I did learn some important things about driving during my visit. The roadways are shared by a variety of both modern and outdated modes of transportation (foot, bike, taxi, donkey cart, bus, three wheeled scooter...) and has an interesting set of traffic guidelines. Here are some basic groundrules:
1. Don't wear a seatbelt. We are not quite sure what this part of your vehicle is meant to do, but until you find out, it's best to leave it where it is.
2. When driving, remember blindspots. Blindspots have to do with people who have no vision, and have nothing to do with motor vehicles. Since you have eyes, keep them looking straight out the windshield in front of you.

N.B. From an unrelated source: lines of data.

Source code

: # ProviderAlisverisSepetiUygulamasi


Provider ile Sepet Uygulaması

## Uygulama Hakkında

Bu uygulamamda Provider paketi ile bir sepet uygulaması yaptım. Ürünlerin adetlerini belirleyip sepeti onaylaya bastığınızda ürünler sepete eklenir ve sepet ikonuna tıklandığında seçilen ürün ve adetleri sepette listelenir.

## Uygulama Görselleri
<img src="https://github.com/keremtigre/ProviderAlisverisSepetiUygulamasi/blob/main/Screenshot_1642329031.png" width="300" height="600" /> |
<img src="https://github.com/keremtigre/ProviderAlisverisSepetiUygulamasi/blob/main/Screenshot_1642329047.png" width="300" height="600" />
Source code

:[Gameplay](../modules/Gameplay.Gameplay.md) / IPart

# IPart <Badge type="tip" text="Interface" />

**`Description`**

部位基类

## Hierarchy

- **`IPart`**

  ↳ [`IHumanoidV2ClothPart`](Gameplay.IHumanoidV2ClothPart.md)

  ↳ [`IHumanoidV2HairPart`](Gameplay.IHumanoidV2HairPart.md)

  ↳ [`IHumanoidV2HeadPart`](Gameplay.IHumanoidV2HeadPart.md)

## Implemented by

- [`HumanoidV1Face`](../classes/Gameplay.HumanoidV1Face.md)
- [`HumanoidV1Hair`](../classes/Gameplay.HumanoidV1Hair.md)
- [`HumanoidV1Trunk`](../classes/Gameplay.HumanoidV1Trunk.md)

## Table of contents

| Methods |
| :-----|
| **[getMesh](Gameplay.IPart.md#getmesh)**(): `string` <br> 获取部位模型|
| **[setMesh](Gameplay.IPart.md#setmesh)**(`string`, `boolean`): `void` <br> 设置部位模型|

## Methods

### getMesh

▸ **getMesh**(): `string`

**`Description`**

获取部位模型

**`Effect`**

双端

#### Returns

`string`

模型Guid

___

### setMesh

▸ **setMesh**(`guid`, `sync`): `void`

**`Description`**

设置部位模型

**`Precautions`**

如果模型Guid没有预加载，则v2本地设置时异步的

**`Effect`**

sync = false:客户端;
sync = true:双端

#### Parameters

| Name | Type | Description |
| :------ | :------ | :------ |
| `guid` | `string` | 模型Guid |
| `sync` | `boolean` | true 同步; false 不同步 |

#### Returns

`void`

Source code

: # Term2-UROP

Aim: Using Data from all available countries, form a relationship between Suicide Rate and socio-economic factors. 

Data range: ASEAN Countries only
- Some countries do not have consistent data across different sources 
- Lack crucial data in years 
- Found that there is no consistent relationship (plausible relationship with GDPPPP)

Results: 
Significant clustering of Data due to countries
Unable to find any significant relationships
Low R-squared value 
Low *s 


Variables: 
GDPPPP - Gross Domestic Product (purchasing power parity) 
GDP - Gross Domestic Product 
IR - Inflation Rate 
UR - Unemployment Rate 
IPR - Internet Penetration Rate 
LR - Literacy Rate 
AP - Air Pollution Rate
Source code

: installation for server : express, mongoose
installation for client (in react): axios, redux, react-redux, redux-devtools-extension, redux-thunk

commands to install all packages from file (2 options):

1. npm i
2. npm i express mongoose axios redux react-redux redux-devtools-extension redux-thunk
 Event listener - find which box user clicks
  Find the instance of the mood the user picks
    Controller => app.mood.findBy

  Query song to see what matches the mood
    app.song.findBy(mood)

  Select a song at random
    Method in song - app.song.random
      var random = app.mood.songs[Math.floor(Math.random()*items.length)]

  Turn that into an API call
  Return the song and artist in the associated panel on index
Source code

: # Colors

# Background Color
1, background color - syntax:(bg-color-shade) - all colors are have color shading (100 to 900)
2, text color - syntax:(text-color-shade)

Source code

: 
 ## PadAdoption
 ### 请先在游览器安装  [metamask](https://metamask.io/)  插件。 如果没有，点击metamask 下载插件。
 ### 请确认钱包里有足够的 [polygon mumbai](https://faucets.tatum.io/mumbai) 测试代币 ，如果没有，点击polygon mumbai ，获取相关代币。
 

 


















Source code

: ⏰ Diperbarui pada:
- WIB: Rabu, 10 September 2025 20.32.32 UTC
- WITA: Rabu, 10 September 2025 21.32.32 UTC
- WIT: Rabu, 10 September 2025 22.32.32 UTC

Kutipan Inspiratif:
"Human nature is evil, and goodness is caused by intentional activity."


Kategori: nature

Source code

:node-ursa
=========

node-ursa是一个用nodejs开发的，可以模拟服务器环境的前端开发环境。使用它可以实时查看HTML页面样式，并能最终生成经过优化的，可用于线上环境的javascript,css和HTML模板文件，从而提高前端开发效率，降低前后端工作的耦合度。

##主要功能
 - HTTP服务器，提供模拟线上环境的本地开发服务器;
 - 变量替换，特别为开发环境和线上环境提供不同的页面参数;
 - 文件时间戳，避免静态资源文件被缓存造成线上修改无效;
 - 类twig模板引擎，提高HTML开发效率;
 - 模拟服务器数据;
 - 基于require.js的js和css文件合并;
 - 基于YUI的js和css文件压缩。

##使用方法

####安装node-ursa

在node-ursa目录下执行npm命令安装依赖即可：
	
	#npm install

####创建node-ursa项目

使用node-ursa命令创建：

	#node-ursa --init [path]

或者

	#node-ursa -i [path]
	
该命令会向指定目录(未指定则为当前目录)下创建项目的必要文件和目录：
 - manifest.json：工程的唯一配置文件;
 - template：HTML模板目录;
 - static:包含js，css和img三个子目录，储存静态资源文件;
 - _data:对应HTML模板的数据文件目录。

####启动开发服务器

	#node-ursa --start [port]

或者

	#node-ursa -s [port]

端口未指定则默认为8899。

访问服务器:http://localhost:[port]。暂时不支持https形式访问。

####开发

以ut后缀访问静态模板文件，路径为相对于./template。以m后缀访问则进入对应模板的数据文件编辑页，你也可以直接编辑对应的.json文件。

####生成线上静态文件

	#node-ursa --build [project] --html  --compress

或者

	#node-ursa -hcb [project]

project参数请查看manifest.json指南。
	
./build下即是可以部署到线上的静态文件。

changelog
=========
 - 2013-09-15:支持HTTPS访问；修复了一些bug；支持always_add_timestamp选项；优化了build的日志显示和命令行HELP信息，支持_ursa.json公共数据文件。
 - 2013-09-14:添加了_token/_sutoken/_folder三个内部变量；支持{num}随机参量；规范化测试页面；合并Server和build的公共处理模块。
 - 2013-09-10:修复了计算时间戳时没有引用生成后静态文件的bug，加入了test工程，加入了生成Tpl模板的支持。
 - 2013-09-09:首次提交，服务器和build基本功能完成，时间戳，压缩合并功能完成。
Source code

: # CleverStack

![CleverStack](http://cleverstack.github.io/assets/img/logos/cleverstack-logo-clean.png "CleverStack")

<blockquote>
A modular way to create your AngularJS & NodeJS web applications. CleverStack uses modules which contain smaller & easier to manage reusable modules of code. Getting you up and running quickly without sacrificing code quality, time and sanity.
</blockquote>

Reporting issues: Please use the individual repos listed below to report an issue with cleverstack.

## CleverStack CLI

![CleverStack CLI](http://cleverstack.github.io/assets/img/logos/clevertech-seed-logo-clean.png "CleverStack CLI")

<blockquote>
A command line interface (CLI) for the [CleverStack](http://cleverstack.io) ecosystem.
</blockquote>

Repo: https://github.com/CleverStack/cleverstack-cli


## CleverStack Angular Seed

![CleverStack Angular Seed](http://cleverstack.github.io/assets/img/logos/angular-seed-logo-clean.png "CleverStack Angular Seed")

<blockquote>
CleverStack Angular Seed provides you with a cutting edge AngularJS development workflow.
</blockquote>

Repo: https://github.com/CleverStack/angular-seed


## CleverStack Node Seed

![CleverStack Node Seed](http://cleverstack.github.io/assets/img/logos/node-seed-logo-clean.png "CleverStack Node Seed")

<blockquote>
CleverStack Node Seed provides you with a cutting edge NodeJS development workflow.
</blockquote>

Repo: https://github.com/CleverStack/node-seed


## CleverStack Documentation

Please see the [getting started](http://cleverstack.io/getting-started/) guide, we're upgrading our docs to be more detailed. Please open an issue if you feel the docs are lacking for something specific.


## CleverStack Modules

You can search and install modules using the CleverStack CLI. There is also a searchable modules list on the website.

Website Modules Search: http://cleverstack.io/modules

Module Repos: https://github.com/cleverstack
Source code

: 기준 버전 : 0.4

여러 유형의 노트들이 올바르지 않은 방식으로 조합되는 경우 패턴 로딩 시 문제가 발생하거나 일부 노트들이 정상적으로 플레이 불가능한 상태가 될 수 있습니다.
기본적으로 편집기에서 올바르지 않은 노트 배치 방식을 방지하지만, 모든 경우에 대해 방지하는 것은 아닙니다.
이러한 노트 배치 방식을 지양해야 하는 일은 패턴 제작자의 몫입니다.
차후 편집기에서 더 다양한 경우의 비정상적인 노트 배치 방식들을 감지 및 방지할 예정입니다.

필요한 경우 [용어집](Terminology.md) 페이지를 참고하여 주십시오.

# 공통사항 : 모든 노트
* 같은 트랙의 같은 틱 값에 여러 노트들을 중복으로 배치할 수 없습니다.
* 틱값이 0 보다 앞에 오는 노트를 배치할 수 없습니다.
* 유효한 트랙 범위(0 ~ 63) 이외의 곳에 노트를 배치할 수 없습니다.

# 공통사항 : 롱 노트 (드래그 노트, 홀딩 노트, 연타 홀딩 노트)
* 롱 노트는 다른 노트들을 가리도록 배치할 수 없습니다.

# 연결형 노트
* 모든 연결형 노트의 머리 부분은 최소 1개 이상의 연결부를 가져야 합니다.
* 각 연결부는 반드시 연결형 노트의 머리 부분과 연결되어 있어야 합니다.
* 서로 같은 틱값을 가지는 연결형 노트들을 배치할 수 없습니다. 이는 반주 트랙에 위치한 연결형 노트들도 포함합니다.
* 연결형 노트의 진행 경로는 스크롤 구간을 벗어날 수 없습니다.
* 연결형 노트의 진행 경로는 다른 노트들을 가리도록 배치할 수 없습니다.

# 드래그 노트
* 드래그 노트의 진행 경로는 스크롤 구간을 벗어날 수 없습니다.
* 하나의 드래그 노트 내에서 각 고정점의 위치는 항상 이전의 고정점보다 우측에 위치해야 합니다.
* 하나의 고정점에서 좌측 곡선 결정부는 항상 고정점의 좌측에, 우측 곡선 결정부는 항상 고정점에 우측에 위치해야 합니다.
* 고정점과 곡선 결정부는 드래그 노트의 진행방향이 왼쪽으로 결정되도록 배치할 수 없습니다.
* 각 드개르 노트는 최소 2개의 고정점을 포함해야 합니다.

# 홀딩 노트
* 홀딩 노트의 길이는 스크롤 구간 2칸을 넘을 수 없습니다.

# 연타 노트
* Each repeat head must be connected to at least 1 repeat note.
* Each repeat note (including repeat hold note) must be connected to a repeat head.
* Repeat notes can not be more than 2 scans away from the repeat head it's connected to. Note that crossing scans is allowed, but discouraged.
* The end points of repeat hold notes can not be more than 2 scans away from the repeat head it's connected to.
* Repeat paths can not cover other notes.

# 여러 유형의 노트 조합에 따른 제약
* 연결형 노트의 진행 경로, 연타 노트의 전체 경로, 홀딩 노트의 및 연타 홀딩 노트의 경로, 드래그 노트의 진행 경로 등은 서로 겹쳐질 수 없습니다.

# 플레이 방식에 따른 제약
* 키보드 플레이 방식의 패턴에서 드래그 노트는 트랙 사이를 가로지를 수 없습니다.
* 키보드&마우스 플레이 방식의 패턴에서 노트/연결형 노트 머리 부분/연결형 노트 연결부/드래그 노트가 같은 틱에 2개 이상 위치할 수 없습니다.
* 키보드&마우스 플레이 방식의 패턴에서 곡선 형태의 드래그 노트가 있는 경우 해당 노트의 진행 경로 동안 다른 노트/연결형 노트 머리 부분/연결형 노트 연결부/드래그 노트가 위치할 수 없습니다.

3. Make sure your horn is working and test it frequently. Honk when you pull blindly into traffic, merge lanes, cut someone off, pull a uturn in oncoming traffic, or drive on the wrong side of the road. If you haven't touched it in the last few minutes, give it a quick honk just to make sure that sucker is still working.
4. Sidewalks. Read that again, slowly this time. P a r k i n g area. There, that's better. Of course there are people here- use your horn! Pedestrians have the right to get out of the way. Sidewalks also can function as a great alternative to getting where you want to go faster that the traffic jam in the actual road.5. Left hand turn lanes. Left hand turn lanes additionally function as the ideal point for positioning yourself to overtake the traffic stopped at the red light. If the lane is empty, scoot right in. Then when the light turns green- voila! - you can cut right back into traffic (remember the no blind spots rule and to use your horn dramatically). Blinker completely unnecessary, and a waste of time. Plus, that hand probably has a cigarette or a cell phone in it already, and it would be a shame to stop talking or texting or give up on the smoke for the sake of a little blinking light. (priorities, people. Priorities. Get them straight.)
Near accident experiences: 325. And then I stopped counting the second day.